* **Exercise prompt**
Below is a block of entries; repeat exactly the lines starting at the line that contains "live currency conversion." and ending at the line that contains "- Offers **instant", both included.

Plain-text document sources
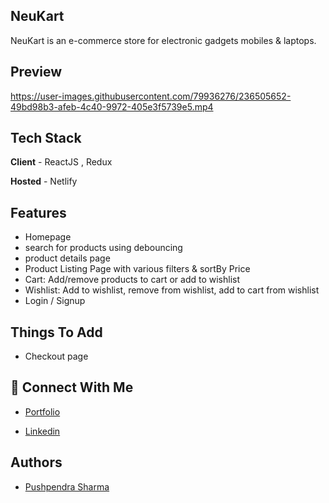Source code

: ## NeuKart
NeuKart is an e-commerce store for electronic gadgets mobiles & laptops.

## Preview

https://user-images.githubusercontent.com/79936276/236505652-49bd98b3-afeb-4c40-9972-405e3f5739e5.mp4


## Tech Stack

**Client** - ReactJS , Redux

**Hosted** - Netlify

## Features

- Homepage
- search for products using debouncing
- product details page
- Product Listing Page with various filters & sortBy Price
- Cart: Add/remove products to cart or add to wishlist
- Wishlist: Add to wishlist, remove from wishlist, add to cart from wishlist
- Login / Signup

## Things To Add

- Checkout page

## 🔗 Connect With Me

- [Portfolio](https://pushpendra-sharma.netlify.app/)

- [Linkedin](https://www.linkedin.com/in/ietl-pushpendra-sharma/)

## Authors

- [Pushpendra Sharma](https://github.com/Pushpendra-Sharma)


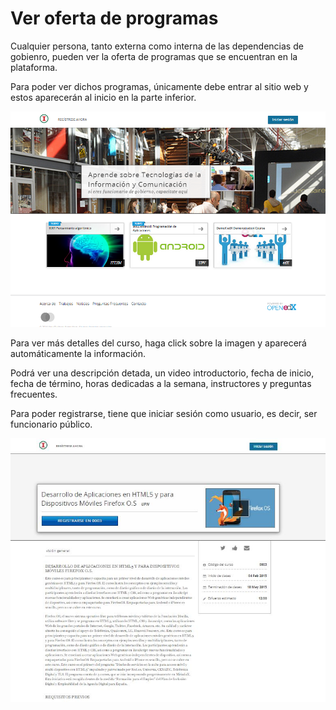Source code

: # Ver oferta de programas


Cualquier persona, tanto externa como interna de las dependencias de gobienro, pueden ver la oferta de programas que se encuentran en la plataforma.

Para poder ver dichos programas, únicamente debe entrar al sitio web y estos aparecerán al inicio en la parte inferior.

![home](../images/1-1.PNG)

Para ver más detalles del curso, haga click sobre la imagen y aparecerá automáticamente la información.

Podrá ver una descripción detada, un video introductorio, fecha de inicio, fecha de término, horas dedicadas a la semana, instructores y preguntas frecuentes. 

Para poder registrarse, tiene que iniciar sesión como usuario, es decir, ser funcionario público.

![home](../images/1-2.JPG)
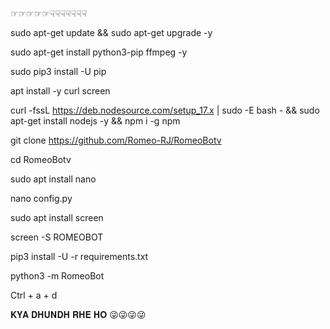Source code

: ☞︎︎︎☞︎︎︎☞︎︎︎☞︎︎︎☞︎︎︎☟︎︎︎☟︎︎︎☟︎︎︎☟︎︎︎☟︎︎︎☟︎︎︎☟︎︎︎

sudo apt-get update && sudo apt-get upgrade -y

sudo apt-get install python3-pip ffmpeg -y

sudo pip3 install -U pip

apt install -y curl screen

curl -fssL https://deb.nodesource.com/setup_17.x | sudo -E bash - && sudo apt-get install nodejs -y && npm i -g npm

git clone https://github.com/Romeo-RJ/RomeoBotv

cd RomeoBotv

sudo apt install nano

nano config.py

sudo apt install screen

screen -S ROMEOBOT

pip3 install -U -r requirements.txt

python3 -m RomeoBot

Ctrl + a + d


  𝐊𝐘𝐀 𝐃𝐇𝐔𝐍𝐃𝐇 𝐑𝐇𝐄 𝐇𝐎 😜😜😜😜

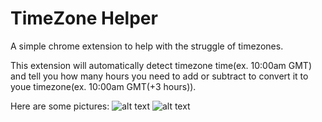 # TimeZone Helper
A simple chrome extension to help with the struggle of timezones.

This extension will automatically detect timezone time(ex. 10:00am GMT) and tell you 
how many hours you need to add or subtract to convert it to youe timezone(ex. 10:00am GMT(+3 hours)).

Here are some pictures:
  ![alt text](https://raw.githubusercontent.com/MineBill/tz-helper/master/TimeZoneConverter/images/before.png "Before")
  ![alt text](https://github.com/MineBill/tz-helper/TimeZoneConverter/images/acfter.png "After")

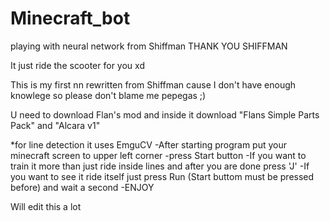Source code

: # Minecraft_bot
playing with neural network from Shiffman                   THANK YOU SHIFFMAN

It just ride the scooter for you xd

This is my first nn rewritten from Shiffman cause I don't have enough knowlege so please don't blame me pepegas ;)

U need to download Flan's mod and inside it download "Flans Simple Parts Pack" and "Alcara v1"

*for line detection it uses EmguCV
-After starting program put your minecraft screen to upper left corner
-press Start button
-If you want to train it more than just ride inside lines and after you are done press 'J'
-If you want to see it ride itself just press Run (Start buttom must be pressed before) and wait a second
-ENJOY 

Will edit this a lot

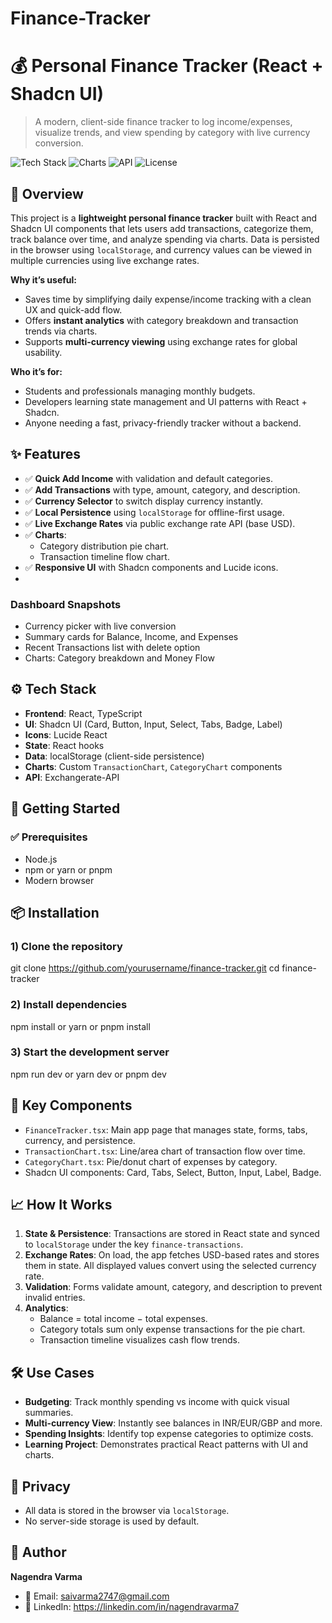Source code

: # Finance-Tracker

# 💰 Personal Finance Tracker (React + Shadcn UI)
> A modern, client-side finance tracker to log income/expenses, visualize trends, and view spending by category with live currency conversion.

![Tech Stack](https://img.shields.io/badge/Tech-React|TypeScript|Shadcn_UI|Vite-blue)
![Charts](https://img.shields.io/badge/Charts-Custom_Charts|Category_Chart|Transaction_Chart-purple)
![API](https://img.shields.io/badge/API-Exchange_Rates_API-orange)
![License](https://img.shields.io/badge/License-MIT-green)

## 📌 Overview
This project is a **lightweight personal finance tracker** built with React and Shadcn UI components that lets users add transactions, categorize them, track balance over time, and analyze spending via charts. Data is persisted in the browser using `localStorage`, and currency values can be viewed in multiple currencies using live exchange rates.  

**Why it’s useful:**
- Saves time by simplifying daily expense/income tracking with a clean UX and quick-add flow.  
- Offers **instant analytics** with category breakdown and transaction trends via charts.  
- Supports **multi-currency viewing** using exchange rates for global usability.  

**Who it’s for:**
- Students and professionals managing monthly budgets.  
- Developers learning state management and UI patterns with React + Shadcn.  
- Anyone needing a fast, privacy-friendly tracker without a backend.  

## ✨ Features
- ✅ **Quick Add Income** with validation and default categories.  
- ✅ **Add Transactions** with type, amount, category, and description.  
- ✅ **Currency Selector** to switch display currency instantly.  
- ✅ **Local Persistence** using `localStorage` for offline-first usage.  
- ✅ **Live Exchange Rates** via public exchange rate API (base USD).  
- ✅ **Charts**:  
  - Category distribution pie chart.  
  - Transaction timeline flow chart.  
- ✅ **Responsive UI** with Shadcn components and Lucide icons.
- 

### Dashboard Snapshots
- Currency picker with live conversion  
- Summary cards for Balance, Income, and Expenses  
- Recent Transactions list with delete option  
- Charts: Category breakdown and Money Flow  


## ⚙️ Tech Stack
- **Frontend**: React, TypeScript  
- **UI**: Shadcn UI (Card, Button, Input, Select, Tabs, Badge, Label)  
- **Icons**: Lucide React  
- **State**: React hooks 
- **Data**: localStorage (client-side persistence)  
- **Charts**: Custom `TransactionChart`, `CategoryChart` components  
- **API**: Exchangerate-API

## 🚀 Getting Started

### ✅ Prerequisites
- Node.js   
- npm or yarn or pnpm  
- Modern browser

## 📦 Installation

### 1) Clone the repository
git clone https://github.com/yourusername/finance-tracker.git
cd finance-tracker

### 2) Install dependencies
npm install
 or
yarn
 or
pnpm install

### 3) Start the development server
npm run dev
 or
yarn dev
 or
pnpm dev



## 🧩 Key Components

- `FinanceTracker.tsx`: Main app page that manages state, forms, tabs, currency, and persistence.  
- `TransactionChart.tsx`: Line/area chart of transaction flow over time.  
- `CategoryChart.tsx`: Pie/donut chart of expenses by category.  
- Shadcn UI components: Card, Tabs, Select, Button, Input, Label, Badge.  

## 📈 How It Works

1. **State & Persistence**: Transactions are stored in React state and synced to `localStorage` under the key `finance-transactions`.  
2. **Exchange Rates**: On load, the app fetches USD-based rates and stores them in state. All displayed values convert using the selected currency rate.  
3. **Validation**: Forms validate amount, category, and description to prevent invalid entries.  
4. **Analytics**:  
   - Balance = total income − total expenses.  
   - Category totals sum only expense transactions for the pie chart.  
   - Transaction timeline visualizes cash flow trends.

## 🛠️ Use Cases

- **Budgeting**: Track monthly spending vs income with quick visual summaries.  
- **Multi-currency View**: Instantly see balances in INR/EUR/GBP and more.  
- **Spending Insights**: Identify top expense categories to optimize costs.  
- **Learning Project**: Demonstrates practical React patterns with UI and charts.

## 🔐 Privacy

- All data is stored in the browser via `localStorage`.  
- No server-side storage is used by default.

## 🙌 Author
**Nagendra Varma**  
- 📧 Email: saivarma2747@gmail.com 
- 🔗 LinkedIn: https://linkedin.com/in/nagendravarma7
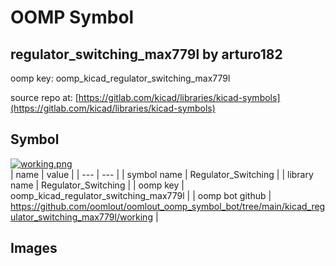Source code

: # OOMP Symbol  
## regulator_switching_max779l  by arturo182  
  
oomp key: oomp_kicad_regulator_switching_max779l  
  
source repo at: [https://gitlab.com/kicad/libraries/kicad-symbols](https://gitlab.com/kicad/libraries/kicad-symbols)  
## Symbol  
  
[![working.png](working_600.png)](working.png)  
| name | value | 
| --- | --- | 
| symbol name | Regulator_Switching | 
| library name | Regulator_Switching | 
| oomp key | oomp_kicad_regulator_switching_max779l | 
| oomp bot github | https://github.com/oomlout/oomlout_oomp_symbol_bot/tree/main/kicad_regulator_switching_max779l/working | 
## Images  
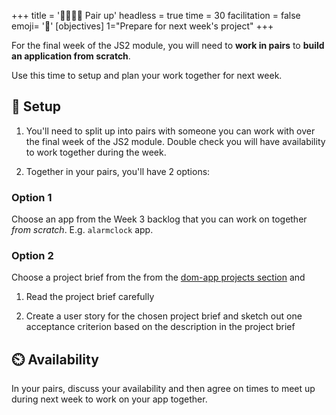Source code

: +++
title = '🫱🏿‍🫲🏾 Pair up'
headless = true
time = 30
facilitation = false
emoji= '🧩'
[objectives]
1="Prepare for next week's project"
+++

For the final week of the JS2 module, you will need to **work in pairs** to **build an application from scratch**.

Use this time to setup and plan your work together for next week.

## 🧰 Setup

1. You'll need to split up into pairs with someone you can work with over the final week of the JS2 module. Double check you will have availability to work together during the week.

2. Together in your pairs, you'll have 2 options:

### Option 1

Choose an app from the Week 3 backlog that you can work on together _from scratch_. E.g. `alarmclock` app.

### Option 2

Choose a project brief from the from the [dom-app projects section](https://github.com/CodeYourFuture/Module-JS2/tree/main/dom-apps)
and

1. Read the project brief carefully

2. Create a user story for the chosen project brief and sketch out one acceptance criterion based on the description in the project brief

## ⏲️ Availability

In your pairs, discuss your availability and then agree on times to meet up during next week to work on your app together.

* **Task response**
> A modern, client-side finance tracker to log income/expenses, visualize trends, and view spending by category with live currency conversion.

![Tech Stack](https://img.shields.io/badge/Tech-React|TypeScript|Shadcn_UI|Vite-blue)
![Charts](https://img.shields.io/badge/Charts-Custom_Charts|Category_Chart|Transaction_Chart-purple)
![API](https://img.shields.io/badge/API-Exchange_Rates_API-orange)
![License](https://img.shields.io/badge/License-MIT-green)

## 📌 Overview
This project is a **lightweight personal finance tracker** built with React and Shadcn UI components that lets users add transactions, categorize them, track balance over time, and analyze spending via charts. Data is persisted in the browser using `localStorage`, and currency values can be viewed in multiple currencies using live exchange rates.  

**Why it’s useful:**
- Saves time by simplifying daily expense/income tracking with a clean UX and quick-add flow.  
- Offers **instant analytics** with category breakdown and transaction trends via charts.  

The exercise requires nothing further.